===== INFORMATION

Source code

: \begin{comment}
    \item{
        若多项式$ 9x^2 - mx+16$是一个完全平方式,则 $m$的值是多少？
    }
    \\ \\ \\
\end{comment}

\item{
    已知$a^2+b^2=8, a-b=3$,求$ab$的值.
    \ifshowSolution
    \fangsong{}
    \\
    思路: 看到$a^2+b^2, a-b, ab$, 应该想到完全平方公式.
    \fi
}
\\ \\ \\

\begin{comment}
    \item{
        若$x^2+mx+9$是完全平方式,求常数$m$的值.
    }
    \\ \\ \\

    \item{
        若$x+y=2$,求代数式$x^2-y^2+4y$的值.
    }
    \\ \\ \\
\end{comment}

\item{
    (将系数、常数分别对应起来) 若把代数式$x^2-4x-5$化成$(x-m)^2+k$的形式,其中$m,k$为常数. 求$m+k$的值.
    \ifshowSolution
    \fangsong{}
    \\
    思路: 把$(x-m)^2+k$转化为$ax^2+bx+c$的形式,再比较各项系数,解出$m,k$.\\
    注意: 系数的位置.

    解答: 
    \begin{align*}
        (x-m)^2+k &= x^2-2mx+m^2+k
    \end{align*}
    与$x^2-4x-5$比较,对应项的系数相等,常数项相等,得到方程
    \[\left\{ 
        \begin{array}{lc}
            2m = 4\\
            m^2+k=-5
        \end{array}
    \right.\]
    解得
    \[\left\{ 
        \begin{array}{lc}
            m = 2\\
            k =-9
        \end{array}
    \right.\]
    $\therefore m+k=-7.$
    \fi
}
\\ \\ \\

==========

:: WORK ITEM ::
What is needed is an exact reproduction of the data.

:: ANSWER FOR THIS EXERCISE ::
Source code

: \begin{comment}
    \item{
        若多项式$ 9x^2 - mx+16$是一个完全平方式,则 $m$的值是多少？
    }
    \\ \\ \\
\end{comment}

\item{
    已知$a^2+b^2=8, a-b=3$,求$ab$的值.
    \ifshowSolution
    \fangsong{}
    \\
    思路: 看到$a^2+b^2, a-b, ab$, 应该想到完全平方公式.
    \fi
}
\\ \\ \\

\begin{comment}
    \item{
        若$x^2+mx+9$是完全平方式,求常数$m$的值.
    }
    \\ \\ \\

    \item{
        若$x+y=2$,求代数式$x^2-y^2+4y$的值.
    }
    \\ \\ \\
\end{comment}

\item{
    (将系数、常数分别对应起来) 若把代数式$x^2-4x-5$化成$(x-m)^2+k$的形式,其中$m,k$为常数. 求$m+k$的值.
    \ifshowSolution
    \fangsong{}
    \\
    思路: 把$(x-m)^2+k$转化为$ax^2+bx+c$的形式,再比较各项系数,解出$m,k$.\\
    注意: 系数的位置.

    解答: 
    \begin{align*}
        (x-m)^2+k &= x^2-2mx+m^2+k
    \end{align*}
    与$x^2-4x-5$比较,对应项的系数相等,常数项相等,得到方程
    \[\left\{ 
        \begin{array}{lc}
            2m = 4\\
            m^2+k=-5
        \end{array}
    \right.\]
    解得
    \[\left\{ 
        \begin{array}{lc}
            m = 2\\
            k =-9
        \end{array}
    \right.\]
    $\therefore m+k=-7.$
    \fi
}
\\ \\ \\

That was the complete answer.